Posted on Tue, Mar. 4, 2008
The Associated Press
HARRISBURG, Pa. – Pennsylvania Gaming Control Board officials knew about an ongoing state police perjury investigation into a northeastern Pennsylvania businessman before the panel awarded him a casino license, the state’s top police commander told senators Tuesday.
With gaming board officials apparently saying the opposite , that they knew nothing of the investigation into Louis A. DeNaples , one senator asked who was being untruthful.
Col. Jeffrey Miller, the Pennsylvania State Police commissioner, told the Senate Appropriations Committee that one of his troopers repeatedly told the gaming board’s top agents about the investigation in the weeks before the panel awarded a casino license to DeNaples.
Miller also said he believes that then-board chairman Tad Decker knew about the investigation before the Dec. 20, 2006, vote.
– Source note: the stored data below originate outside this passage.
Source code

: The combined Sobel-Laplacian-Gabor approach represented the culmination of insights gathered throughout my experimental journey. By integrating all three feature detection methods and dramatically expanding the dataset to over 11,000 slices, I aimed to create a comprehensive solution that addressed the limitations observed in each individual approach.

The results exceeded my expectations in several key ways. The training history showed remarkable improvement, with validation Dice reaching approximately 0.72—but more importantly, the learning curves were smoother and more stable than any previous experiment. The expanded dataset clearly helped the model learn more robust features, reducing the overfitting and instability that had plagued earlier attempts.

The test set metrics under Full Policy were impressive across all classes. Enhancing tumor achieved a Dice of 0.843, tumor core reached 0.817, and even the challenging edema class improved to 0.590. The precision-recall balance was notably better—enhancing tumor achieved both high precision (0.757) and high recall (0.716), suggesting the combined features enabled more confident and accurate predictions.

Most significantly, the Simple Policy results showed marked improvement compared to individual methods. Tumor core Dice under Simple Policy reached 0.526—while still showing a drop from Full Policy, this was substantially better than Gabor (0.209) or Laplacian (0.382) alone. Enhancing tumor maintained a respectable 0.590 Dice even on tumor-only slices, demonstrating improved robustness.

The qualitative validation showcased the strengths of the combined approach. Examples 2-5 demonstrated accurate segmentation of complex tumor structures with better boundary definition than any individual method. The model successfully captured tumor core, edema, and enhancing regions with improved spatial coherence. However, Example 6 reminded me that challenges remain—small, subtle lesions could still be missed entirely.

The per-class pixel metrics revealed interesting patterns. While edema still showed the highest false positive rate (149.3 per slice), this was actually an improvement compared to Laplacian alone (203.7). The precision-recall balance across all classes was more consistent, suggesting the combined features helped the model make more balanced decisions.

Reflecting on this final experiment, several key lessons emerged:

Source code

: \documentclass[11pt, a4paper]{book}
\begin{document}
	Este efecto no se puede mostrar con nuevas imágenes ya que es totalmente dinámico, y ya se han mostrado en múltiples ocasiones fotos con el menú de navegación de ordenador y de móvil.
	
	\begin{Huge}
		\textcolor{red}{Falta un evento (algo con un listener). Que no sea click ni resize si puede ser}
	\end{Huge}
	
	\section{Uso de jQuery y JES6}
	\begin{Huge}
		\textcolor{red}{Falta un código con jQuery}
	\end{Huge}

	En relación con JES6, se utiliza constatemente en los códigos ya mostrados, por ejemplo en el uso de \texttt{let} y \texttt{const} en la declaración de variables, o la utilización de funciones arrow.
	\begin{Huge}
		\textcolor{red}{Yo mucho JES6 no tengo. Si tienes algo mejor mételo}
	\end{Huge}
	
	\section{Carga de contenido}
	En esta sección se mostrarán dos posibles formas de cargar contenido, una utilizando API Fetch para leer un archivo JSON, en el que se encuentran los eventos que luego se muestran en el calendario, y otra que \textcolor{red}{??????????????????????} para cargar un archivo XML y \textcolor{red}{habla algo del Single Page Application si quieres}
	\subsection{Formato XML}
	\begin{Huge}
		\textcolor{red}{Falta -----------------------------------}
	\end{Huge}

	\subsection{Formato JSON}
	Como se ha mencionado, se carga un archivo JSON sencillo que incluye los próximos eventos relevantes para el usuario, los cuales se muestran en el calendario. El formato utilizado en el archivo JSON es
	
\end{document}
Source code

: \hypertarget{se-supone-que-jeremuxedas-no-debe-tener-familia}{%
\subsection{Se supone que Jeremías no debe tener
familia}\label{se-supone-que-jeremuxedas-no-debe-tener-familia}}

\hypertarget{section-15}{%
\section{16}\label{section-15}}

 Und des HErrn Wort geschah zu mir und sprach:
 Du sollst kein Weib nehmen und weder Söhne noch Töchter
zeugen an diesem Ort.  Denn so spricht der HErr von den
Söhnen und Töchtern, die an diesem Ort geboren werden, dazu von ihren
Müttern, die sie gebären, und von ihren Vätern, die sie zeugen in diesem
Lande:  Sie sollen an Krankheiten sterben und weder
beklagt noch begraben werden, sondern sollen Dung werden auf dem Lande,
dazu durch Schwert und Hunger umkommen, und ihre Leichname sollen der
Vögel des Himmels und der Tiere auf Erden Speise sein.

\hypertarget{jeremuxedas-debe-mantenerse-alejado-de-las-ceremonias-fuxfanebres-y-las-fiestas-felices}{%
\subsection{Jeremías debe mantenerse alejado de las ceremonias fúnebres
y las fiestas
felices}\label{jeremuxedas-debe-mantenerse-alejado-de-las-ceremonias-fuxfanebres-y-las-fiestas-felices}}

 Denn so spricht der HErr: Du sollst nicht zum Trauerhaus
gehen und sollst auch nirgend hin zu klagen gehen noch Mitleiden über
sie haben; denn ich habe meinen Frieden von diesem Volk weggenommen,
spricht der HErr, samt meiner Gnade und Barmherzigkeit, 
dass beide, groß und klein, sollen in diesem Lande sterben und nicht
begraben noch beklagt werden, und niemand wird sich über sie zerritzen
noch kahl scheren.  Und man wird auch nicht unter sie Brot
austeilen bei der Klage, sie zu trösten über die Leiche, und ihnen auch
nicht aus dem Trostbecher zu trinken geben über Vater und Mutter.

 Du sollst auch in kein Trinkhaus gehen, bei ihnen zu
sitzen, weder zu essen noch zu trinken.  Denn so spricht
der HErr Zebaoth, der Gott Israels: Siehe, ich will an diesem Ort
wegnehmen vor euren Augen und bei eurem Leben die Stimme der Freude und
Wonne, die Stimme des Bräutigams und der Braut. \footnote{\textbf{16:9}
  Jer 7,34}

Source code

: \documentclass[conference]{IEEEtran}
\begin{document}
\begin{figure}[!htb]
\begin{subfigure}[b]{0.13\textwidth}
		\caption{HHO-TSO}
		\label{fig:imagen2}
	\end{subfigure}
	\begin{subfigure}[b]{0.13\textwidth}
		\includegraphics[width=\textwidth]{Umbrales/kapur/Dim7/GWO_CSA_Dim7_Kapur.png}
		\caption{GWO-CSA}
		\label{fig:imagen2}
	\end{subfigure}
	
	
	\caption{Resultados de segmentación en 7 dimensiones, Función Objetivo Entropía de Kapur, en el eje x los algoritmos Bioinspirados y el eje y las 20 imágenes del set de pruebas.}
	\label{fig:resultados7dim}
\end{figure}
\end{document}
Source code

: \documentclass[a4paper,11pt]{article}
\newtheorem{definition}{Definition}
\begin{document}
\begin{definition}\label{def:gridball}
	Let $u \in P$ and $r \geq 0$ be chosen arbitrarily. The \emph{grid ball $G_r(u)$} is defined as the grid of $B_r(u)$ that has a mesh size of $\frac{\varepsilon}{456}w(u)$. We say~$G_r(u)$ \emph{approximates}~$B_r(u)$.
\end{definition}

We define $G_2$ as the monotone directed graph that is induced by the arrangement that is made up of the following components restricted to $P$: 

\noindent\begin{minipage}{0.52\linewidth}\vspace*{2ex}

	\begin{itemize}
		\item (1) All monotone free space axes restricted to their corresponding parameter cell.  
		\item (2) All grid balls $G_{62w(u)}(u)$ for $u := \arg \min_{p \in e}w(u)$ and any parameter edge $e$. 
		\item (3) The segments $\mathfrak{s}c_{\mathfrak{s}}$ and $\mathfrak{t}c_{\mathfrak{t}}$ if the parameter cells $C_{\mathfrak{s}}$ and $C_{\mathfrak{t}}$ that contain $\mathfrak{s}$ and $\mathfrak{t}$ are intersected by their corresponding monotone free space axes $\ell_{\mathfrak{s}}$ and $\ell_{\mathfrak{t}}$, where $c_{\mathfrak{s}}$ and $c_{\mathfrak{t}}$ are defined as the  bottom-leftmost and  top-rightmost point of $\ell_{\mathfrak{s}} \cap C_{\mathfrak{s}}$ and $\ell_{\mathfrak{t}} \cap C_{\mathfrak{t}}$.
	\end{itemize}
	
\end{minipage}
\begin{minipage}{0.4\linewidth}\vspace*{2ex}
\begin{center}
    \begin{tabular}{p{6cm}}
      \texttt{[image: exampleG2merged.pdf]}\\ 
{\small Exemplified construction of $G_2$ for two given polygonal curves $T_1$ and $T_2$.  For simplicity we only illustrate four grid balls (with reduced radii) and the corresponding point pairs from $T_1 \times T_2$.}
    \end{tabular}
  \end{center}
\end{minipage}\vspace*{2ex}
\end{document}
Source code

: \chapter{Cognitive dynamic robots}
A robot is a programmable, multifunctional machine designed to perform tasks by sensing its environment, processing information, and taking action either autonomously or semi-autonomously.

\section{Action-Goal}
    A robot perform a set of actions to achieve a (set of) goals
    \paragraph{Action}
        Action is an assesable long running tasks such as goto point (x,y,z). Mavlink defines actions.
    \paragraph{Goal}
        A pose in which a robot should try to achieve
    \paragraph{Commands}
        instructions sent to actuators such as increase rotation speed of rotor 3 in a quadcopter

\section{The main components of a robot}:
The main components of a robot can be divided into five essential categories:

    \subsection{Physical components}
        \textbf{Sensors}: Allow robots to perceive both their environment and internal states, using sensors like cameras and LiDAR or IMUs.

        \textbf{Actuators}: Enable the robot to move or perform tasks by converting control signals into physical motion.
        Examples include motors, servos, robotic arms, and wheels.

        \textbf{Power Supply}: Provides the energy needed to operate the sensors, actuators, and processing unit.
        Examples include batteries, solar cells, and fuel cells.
Miller, however, suggested that not all seven gaming board members were privy to what agents in the board’s Bureau of Investigation and Enforcement knew.
“The board should have known because the BIE did know because they were the ones who referred it to us in the first place,” Miller told the senators.
Decker has insisted that the gaming board had no evidence to find DeNaples unsuitable for casino ownership, but that the state police had such evidence and didn’t share it.
The state police charged DeNaples on Jan. 30 with four counts of perjury and accused him of lying to gaming board agents to win a license for Mount Airy Casino Resort, which DeNaples opened in October.
DeNaples allegedly lied about the extent of his relationships with two reputed heads of a Scranton-area organized crime family and two men at the center of a federal investigation into corruption involving Philadelphia City Hall.